(Document images with source code)
____________

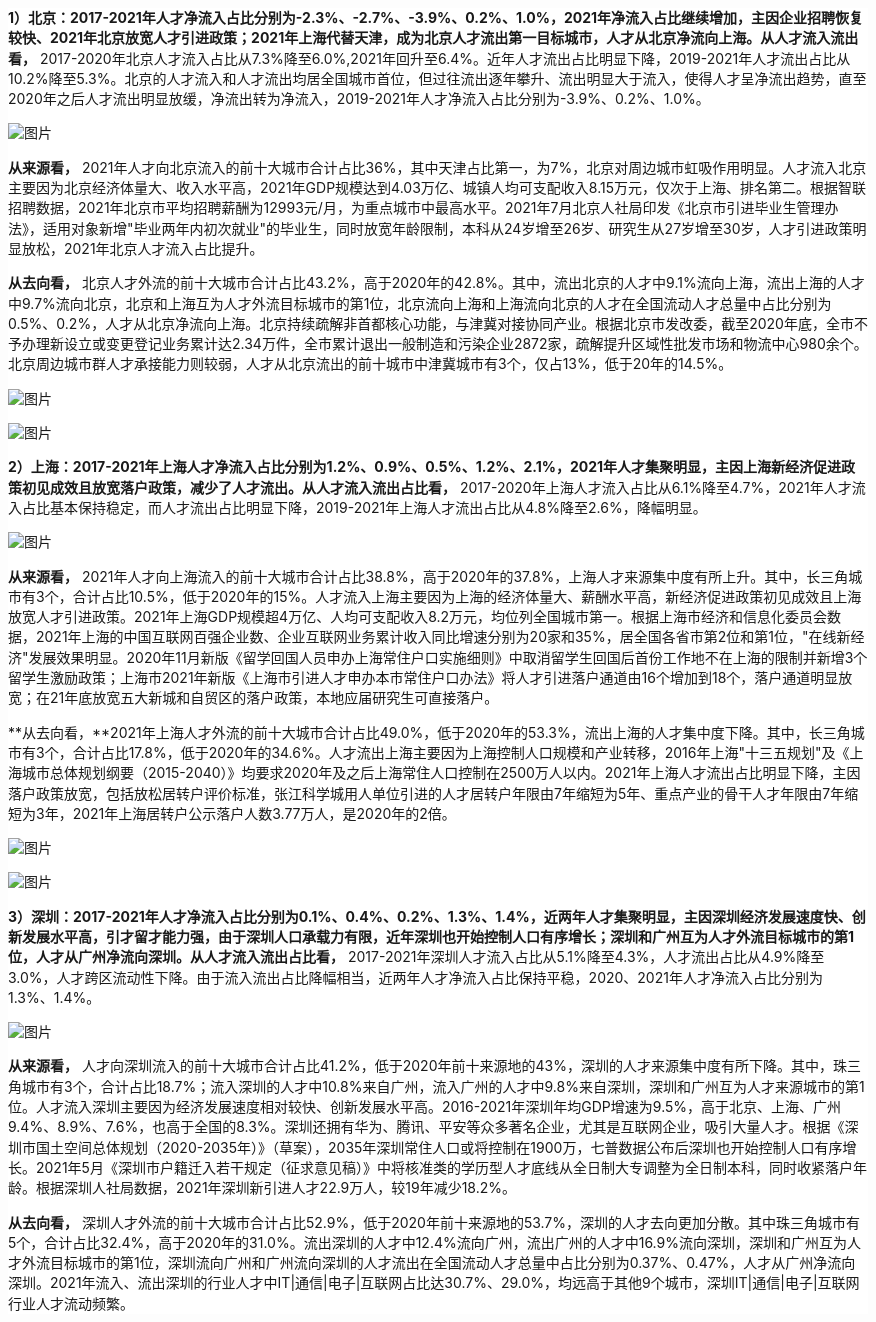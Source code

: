 **1）北京：2017-2021年人才净流入占比分别为-2.3%、-2.7%、-3.9%、0.2%、1.0%，2021年净流入占比继续增加，主因企业招聘恢复较快、2021年北京放宽人才引进政策；2021年上海代替天津，成为北京人才流出第一目标城市，人才从北京净流向上海。从人才流入流出看，** 2017-2020年北京人才流入占比从7.3%降至6.0%,2021年回升至6.4%。近年人才流出占比明显下降，2019-2021年人才流出占比从10.2%降至5.3%。北京的人才流入和人才流出均居全国城市首位，但过往流出逐年攀升、流出明显大于流入，使得人才呈净流出趋势，直至2020年之后人才流出明显放缓，净流出转为净流入，2019-2021年人才净流入占比分别为-3.9%、0.2%、1.0%。

![图片](https://image.cubox.pro/article/2022071715124148331/99641.jpg?imageMogr2/quality/90/ignore-error/1)

**从来源看，** 2021年人才向北京流入的前十大城市合计占比36%，其中天津占比第一，为7%，北京对周边城市虹吸作用明显。人才流入北京主要因为北京经济体量大、收入水平高，2021年GDP规模达到4.03万亿、城镇人均可支配收入8.15万元，仅次于上海、排名第二。根据智联招聘数据，2021年北京市平均招聘薪酬为12993元/月，为重点城市中最高水平。2021年7月北京人社局印发《北京市引进毕业生管理办法》，适用对象新增"毕业两年内初次就业"的毕业生，同时放宽年龄限制，本科从24岁增至26岁、研究生从27岁增至30岁，人才引进政策明显放松，2021年北京人才流入占比提升。

**从去向看，** 北京人才外流的前十大城市合计占比43.2%，高于2020年的42.8%。其中，流出北京的人才中9.1%流向上海，流出上海的人才中9.7%流向北京，北京和上海互为人才外流目标城市的第1位，北京流向上海和上海流向北京的人才在全国流动人才总量中占比分别为0.5%、0.2%，人才从北京净流向上海。北京持续疏解非首都核心功能，与津冀对接协同产业。根据北京市发改委，截至2020年底，全市不予办理新设立或变更登记业务累计达2.34万件，全市累计退出一般制造和污染企业2872家，疏解提升区域性批发市场和物流中心980余个。北京周边城市群人才承接能力则较弱，人才从北京流出的前十城市中津冀城市有3个，仅占13%，低于20年的14.5%。

![图片](https://image.cubox.pro/article/2023010817180286698/36530.jpg?imageMogr2/quality/90/ignore-error/1)

![图片](https://image.cubox.pro/article/2023010817180290567/21653.jpg?imageMogr2/quality/90/ignore-error/1)  

**2）上海：2017-2021年上海人才净流入占比分别为1.2%、0.9%、0.5%、1.2%、2.1%，2021年人才集聚明显，主因上海新经济促进政策初见成效且放宽落户政策，减少了人才流出。从人才流入流出占比看，** 2017-2020年上海人才流入占比从6.1%降至4.7%，2021年人才流入占比基本保持稳定，而人才流出占比明显下降，2019-2021年上海人才流出占比从4.8%降至2.6%，降幅明显。

![图片](https://image.cubox.pro/article/2022071715124193462/39267.jpg?imageMogr2/quality/90/ignore-error/1)

**从来源看，** 2021年人才向上海流入的前十大城市合计占比38.8%，高于2020年的37.8%，上海人才来源集中度有所上升。其中，长三角城市有3个，合计占比10.5%，低于2020年的15%。人才流入上海主要因为上海的经济体量大、薪酬水平高，新经济促进政策初见成效且上海放宽人才引进政策。2021年上海GDP规模超4万亿、人均可支配收入8.2万元，均位列全国城市第一。根据上海市经济和信息化委员会数据，2021年上海的中国互联网百强企业数、企业互联网业务累计收入同比增速分别为20家和35%，居全国各省市第2位和第1位，"在线新经济"发展效果明显。2020年11月新版《留学回国人员申办上海常住户口实施细则》中取消留学生回国后首份工作地不在上海的限制并新增3个留学生激励政策；上海市2021年新版《上海市引进人才申办本市常住户口办法》将人才引进落户通道由16个增加到18个，落户通道明显放宽；在21年底放宽五大新城和自贸区的落户政策，本地应届研究生可直接落户。

**从去向看，**2021年上海人才外流的前十大城市合计占比49.0%，低于2020年的53.3%，流出上海的人才集中度下降。其中，长三角城市有3个，合计占比17.8%，低于2020年的34.6%。人才流出上海主要因为上海控制人口规模和产业转移，2016年上海"十三五规划"及《上海城市总体规划纲要（2015-2040）》均要求2020年及之后上海常住人口控制在2500万人以内。2021年上海人才流出占比明显下降，主因落户政策放宽，包括放松居转户评价标准，张江科学城用人单位引进的人才居转户年限由7年缩短为5年、重点产业的骨干人才年限由7年缩短为3年，2021年上海居转户公示落户人数3.77万人，是2020年的2倍。

![图片](https://image.cubox.pro/article/2023010817180218468/13242.jpg?imageMogr2/quality/90/ignore-error/1)

![图片](https://image.cubox.pro/article/2023010817180253867/85742.jpg?imageMogr2/quality/90/ignore-error/1)

**3）深圳：2017-2021年人才净流入占比分别为0.1%、0.4%、0.2%、1.3%、1.4%，近两年人才集聚明显，主因深圳经济发展速度快、创新发展水平高，引才留才能力强，由于深圳人口承载力有限，近年深圳也开始控制人口有序增长；深圳和广州互为人才外流目标城市的第1位，人才从广州净流向深圳。从人才流入流出占比看，** 2017-2021年深圳人才流入占比从5.1%降至4.3%，人才流出占比从4.9%降至3.0%，人才跨区流动性下降。由于流入流出占比降幅相当，近两年人才净流入占比保持平稳，2020、2021年人才净流入占比分别为1.3%、1.4%。

![图片](https://image.cubox.pro/article/2023010817180285882/84417.jpg?imageMogr2/quality/90/ignore-error/1)

**从来源看，** 人才向深圳流入的前十大城市合计占比41.2%，低于2020年前十来源地的43%，深圳的人才来源集中度有所下降。其中，珠三角城市有3个，合计占比18.7%；流入深圳的人才中10.8%来自广州，流入广州的人才中9.8%来自深圳，深圳和广州互为人才来源城市的第1位。人才流入深圳主要因为经济发展速度相对较快、创新发展水平高。2016-2021年深圳年均GDP增速为9.5%，高于北京、上海、广州9.4%、8.9%、7.6%，也高于全国的8.3%。深圳还拥有华为、腾讯、平安等众多著名企业，尤其是互联网企业，吸引大量人才。根据《深圳市国土空间总体规划（2020-2035年）》（草案），2035年深圳常住人口或将控制在1900万，七普数据公布后深圳也开始控制人口有序增长。2021年5月《深圳市户籍迁入若干规定（征求意见稿）》中将核准类的学历型人才底线从全日制大专调整为全日制本科，同时收紧落户年龄。根据深圳人社局数据，2021年深圳新引进人才22.9万人，较19年减少18.2%。

**从去向看，** 深圳人才外流的前十大城市合计占比52.9%，低于2020年前十来源地的53.7%，深圳的人才去向更加分散。其中珠三角城市有5个，合计占比32.4%，高于2020年的31.0%。流出深圳的人才中12.4%流向广州，流出广州的人才中16.9%流向深圳，深圳和广州互为人才外流目标城市的第1位，深圳流向广州和广州流向深圳的人才流出在全国流动人才总量中占比分别为0.37%、0.47%，人才从广州净流向深圳。2021年流入、流出深圳的行业人才中IT\|通信\|电子\|互联网占比达30.7%、29.0%，均远高于其他9个城市，深圳IT\|通信\|电子\|互联网行业人才流动频繁。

____________

TASK ITEM - The result should be every line that contains "cubox", copied from the entries.

ANSWER -
![图片](https://image.cubox.pro/article/2022071715124148331/99641.jpg?imageMogr2/quality/90/ignore-error/1)
![图片](https://image.cubox.pro/article/2023010817180286698/36530.jpg?imageMogr2/quality/90/ignore-error/1)
![图片](https://image.cubox.pro/article/2023010817180290567/21653.jpg?imageMogr2/quality/90/ignore-error/1)  
![图片](https://image.cubox.pro/article/2022071715124193462/39267.jpg?imageMogr2/quality/90/ignore-error/1)
![图片](https://image.cubox.pro/article/2023010817180218468/13242.jpg?imageMogr2/quality/90/ignore-error/1)
![图片](https://image.cubox.pro/article/2023010817180253867/85742.jpg?imageMogr2/quality/90/ignore-error/1)
![图片](https://image.cubox.pro/article/2023010817180285882/84417.jpg?imageMogr2/quality/90/ignore-error/1)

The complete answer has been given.